In the records below, find the line with "VS](./README.md#ref_TG_VS), requirement 53" and the line with "(relative to /wms:WMS_Capabilities)"; return exactly those lines and every line between them.

◆ **DATA FOR REVIEW**
= = =

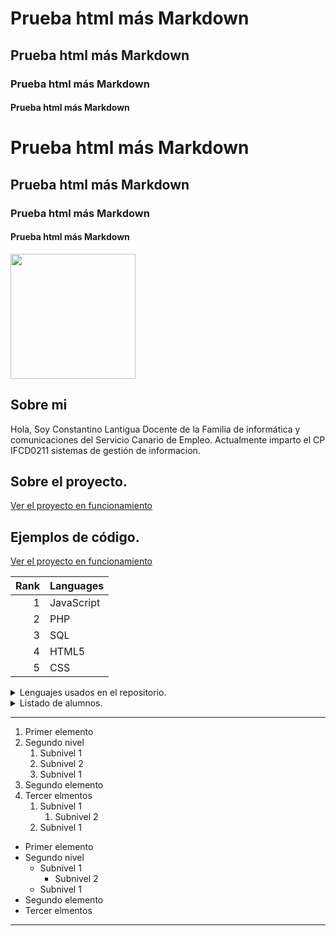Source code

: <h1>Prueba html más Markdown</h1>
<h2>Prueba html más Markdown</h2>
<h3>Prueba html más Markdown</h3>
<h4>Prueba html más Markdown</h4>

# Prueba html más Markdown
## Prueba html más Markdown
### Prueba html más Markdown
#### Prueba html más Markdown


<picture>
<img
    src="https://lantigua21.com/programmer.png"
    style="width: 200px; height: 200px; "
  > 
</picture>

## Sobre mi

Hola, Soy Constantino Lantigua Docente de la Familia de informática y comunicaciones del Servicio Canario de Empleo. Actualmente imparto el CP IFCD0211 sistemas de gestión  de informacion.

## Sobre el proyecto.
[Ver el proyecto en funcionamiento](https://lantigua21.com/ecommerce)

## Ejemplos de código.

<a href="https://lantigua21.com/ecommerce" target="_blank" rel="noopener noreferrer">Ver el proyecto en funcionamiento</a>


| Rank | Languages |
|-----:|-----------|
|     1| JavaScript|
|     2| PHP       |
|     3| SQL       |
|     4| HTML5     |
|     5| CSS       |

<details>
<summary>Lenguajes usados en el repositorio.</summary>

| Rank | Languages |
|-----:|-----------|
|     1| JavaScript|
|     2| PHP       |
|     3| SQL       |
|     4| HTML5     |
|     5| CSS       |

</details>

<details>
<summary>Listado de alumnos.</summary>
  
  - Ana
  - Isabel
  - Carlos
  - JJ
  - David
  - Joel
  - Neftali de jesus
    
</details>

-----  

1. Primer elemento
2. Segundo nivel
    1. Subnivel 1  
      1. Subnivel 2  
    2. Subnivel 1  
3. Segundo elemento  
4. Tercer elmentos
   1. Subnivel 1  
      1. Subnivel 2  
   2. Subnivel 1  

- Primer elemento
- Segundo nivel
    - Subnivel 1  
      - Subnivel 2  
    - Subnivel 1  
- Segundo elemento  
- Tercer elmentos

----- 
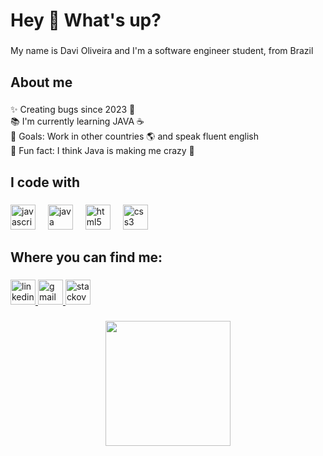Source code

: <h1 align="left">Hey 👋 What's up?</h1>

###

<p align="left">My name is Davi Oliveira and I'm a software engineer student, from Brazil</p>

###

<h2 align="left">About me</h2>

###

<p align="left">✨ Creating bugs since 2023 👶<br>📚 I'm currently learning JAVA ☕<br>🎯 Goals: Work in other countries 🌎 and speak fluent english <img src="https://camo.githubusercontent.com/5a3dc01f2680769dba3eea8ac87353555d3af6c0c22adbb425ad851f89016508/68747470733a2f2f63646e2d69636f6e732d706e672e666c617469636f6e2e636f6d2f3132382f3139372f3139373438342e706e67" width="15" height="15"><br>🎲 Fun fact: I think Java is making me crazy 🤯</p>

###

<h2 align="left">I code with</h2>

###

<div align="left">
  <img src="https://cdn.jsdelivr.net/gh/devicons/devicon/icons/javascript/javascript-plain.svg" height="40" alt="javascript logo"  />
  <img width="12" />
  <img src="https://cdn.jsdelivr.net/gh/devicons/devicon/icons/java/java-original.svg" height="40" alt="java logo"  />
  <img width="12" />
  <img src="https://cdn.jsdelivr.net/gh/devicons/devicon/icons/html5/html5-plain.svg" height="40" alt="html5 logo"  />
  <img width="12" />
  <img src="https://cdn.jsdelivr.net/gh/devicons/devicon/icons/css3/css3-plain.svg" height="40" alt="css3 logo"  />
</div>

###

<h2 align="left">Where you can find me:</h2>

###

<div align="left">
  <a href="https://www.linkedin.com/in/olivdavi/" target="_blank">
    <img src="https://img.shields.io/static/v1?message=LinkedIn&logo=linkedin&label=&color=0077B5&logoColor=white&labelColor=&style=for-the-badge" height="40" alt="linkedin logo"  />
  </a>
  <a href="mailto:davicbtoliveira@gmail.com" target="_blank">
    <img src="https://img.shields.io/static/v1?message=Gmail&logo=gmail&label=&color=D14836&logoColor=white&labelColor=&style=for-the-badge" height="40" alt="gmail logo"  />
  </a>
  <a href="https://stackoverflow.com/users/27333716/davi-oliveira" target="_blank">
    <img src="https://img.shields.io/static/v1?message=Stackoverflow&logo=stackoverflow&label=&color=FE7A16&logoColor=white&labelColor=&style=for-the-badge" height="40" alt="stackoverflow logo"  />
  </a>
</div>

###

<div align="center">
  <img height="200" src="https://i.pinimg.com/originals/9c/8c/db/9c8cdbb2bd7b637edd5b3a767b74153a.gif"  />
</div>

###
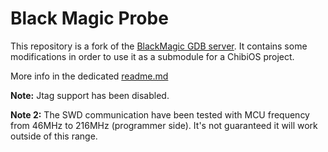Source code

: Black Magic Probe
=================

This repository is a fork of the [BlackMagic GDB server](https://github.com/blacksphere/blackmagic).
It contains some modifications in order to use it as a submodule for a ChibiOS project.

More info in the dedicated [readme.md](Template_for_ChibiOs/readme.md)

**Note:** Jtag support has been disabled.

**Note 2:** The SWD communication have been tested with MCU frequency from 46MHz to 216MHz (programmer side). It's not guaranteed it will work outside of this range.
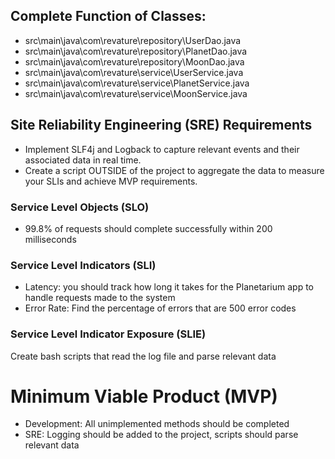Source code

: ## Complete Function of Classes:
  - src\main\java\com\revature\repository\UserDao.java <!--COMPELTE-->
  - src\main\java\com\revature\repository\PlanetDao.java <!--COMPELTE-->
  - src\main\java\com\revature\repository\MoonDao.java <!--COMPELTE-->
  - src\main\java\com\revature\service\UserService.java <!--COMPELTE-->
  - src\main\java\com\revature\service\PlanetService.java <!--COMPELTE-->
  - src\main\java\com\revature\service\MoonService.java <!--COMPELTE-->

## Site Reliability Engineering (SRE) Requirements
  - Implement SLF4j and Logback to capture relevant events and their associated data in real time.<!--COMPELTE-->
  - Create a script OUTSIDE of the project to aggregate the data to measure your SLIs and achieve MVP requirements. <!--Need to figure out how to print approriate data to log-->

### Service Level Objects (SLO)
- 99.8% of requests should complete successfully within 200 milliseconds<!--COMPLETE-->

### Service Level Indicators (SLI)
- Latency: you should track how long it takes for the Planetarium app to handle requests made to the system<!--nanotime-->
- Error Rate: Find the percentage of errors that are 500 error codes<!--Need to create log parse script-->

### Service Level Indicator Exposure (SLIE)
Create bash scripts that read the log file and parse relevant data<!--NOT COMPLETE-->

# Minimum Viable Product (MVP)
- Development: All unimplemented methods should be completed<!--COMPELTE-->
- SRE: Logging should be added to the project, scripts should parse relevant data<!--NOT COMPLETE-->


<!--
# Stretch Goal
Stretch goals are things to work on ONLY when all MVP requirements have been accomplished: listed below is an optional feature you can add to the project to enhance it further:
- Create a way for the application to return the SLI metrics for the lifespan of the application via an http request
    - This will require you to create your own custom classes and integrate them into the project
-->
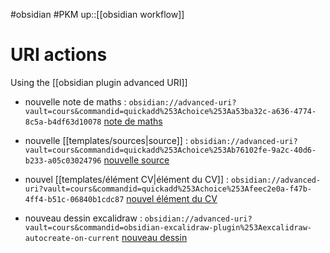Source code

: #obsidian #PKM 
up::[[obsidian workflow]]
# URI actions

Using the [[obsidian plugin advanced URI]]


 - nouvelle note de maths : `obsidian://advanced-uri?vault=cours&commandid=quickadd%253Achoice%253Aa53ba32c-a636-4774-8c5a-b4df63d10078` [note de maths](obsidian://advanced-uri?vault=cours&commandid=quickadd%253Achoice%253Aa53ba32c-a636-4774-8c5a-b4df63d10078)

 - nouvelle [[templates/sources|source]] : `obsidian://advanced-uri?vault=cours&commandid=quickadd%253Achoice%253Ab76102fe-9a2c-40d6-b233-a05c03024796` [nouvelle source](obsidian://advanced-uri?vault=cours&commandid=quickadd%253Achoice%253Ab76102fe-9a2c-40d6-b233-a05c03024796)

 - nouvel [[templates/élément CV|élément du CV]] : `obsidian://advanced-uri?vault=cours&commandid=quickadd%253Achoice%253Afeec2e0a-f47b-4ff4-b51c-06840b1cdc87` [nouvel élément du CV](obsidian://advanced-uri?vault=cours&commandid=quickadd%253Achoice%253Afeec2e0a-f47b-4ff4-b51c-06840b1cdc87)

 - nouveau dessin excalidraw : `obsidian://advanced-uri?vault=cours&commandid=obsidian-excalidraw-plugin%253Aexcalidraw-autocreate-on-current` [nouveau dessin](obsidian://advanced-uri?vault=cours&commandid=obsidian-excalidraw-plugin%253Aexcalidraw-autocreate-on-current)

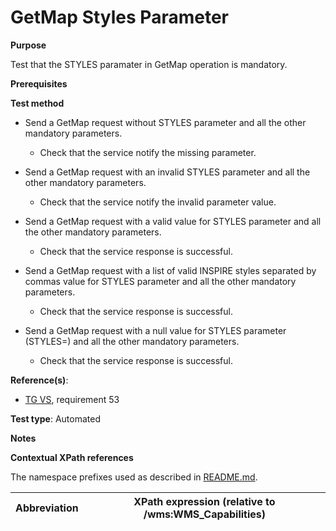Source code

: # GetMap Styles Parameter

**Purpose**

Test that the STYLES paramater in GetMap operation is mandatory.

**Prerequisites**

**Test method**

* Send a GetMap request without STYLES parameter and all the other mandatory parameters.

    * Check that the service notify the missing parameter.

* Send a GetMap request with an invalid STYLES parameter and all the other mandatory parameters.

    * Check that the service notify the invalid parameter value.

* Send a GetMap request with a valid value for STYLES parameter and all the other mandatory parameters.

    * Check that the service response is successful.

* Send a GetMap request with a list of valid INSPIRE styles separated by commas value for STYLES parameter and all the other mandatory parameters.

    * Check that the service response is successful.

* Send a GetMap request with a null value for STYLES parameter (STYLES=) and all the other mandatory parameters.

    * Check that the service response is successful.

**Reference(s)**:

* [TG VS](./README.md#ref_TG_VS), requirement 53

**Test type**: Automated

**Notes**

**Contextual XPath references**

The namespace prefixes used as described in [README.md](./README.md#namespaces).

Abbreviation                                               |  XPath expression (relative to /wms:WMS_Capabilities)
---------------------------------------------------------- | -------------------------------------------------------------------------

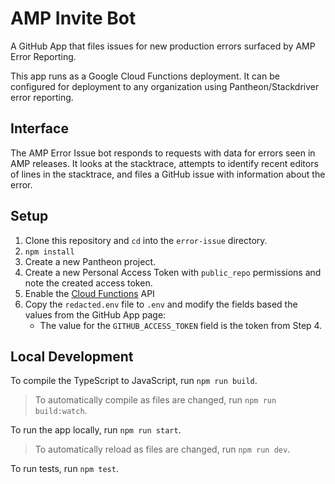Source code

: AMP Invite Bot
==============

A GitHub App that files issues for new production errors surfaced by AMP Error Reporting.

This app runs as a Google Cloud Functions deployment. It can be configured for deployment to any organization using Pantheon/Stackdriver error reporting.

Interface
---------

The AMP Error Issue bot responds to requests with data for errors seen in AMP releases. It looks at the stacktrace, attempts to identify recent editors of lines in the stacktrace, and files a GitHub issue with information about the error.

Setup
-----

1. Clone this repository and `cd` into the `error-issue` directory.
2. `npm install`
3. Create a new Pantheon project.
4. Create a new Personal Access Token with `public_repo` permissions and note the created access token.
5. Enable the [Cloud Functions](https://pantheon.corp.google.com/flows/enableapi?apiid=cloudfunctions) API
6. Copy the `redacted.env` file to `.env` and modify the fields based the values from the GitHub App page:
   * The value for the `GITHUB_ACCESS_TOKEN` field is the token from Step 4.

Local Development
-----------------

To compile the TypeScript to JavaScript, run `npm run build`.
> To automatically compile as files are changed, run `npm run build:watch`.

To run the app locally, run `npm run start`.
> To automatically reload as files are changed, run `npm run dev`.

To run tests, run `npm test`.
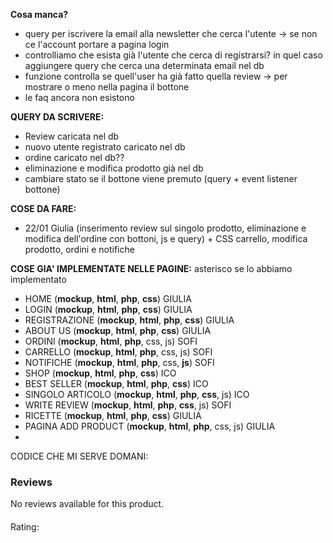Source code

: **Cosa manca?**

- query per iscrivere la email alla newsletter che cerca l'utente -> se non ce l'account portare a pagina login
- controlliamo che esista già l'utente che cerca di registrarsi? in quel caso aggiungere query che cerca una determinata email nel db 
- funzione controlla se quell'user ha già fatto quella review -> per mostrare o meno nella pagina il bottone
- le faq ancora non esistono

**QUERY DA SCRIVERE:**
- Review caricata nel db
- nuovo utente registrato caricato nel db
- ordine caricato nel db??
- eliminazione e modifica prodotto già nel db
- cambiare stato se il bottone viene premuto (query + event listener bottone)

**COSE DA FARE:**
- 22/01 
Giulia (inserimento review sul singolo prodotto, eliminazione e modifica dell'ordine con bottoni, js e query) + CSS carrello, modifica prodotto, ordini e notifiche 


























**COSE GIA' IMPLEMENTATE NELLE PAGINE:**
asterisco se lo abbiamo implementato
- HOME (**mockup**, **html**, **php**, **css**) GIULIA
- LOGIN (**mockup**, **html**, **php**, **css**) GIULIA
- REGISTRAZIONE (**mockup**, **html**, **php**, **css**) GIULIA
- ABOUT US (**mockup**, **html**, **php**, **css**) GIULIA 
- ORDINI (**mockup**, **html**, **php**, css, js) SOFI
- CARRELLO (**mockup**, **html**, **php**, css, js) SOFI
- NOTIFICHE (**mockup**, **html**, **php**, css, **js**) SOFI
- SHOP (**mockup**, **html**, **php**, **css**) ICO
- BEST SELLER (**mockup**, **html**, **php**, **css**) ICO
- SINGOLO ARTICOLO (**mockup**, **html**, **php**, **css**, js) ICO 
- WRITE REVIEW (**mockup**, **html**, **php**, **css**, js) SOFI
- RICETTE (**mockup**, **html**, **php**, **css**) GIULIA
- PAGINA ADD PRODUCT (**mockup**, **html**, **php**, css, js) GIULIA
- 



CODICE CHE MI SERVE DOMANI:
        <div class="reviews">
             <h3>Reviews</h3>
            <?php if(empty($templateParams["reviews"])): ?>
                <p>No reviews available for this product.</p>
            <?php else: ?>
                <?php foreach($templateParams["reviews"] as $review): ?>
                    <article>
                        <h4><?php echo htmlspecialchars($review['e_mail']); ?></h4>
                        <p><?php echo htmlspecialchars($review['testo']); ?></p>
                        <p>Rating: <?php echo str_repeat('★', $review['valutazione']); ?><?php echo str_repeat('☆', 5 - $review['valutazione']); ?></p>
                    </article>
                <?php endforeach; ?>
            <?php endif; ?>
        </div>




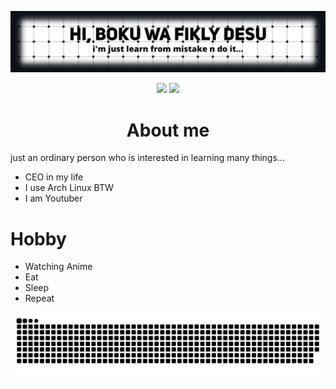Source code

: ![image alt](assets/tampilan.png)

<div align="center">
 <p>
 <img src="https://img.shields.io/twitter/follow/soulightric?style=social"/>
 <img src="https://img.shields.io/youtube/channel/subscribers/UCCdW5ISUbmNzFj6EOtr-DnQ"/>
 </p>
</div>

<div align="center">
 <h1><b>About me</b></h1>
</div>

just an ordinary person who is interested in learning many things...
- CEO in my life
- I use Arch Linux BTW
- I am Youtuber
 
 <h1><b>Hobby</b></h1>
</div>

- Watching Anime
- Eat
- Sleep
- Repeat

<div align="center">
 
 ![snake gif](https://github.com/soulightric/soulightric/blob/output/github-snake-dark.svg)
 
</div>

= = =

◆ **RESPONSE**
* [TG VS](./README.md#ref_TG_VS), requirement 53

**Test type**: Automated

**Notes**

**Contextual XPath references**

The namespace prefixes used as described in [README.md](./README.md#namespaces).

Abbreviation                                               |  XPath expression (relative to /wms:WMS_Capabilities)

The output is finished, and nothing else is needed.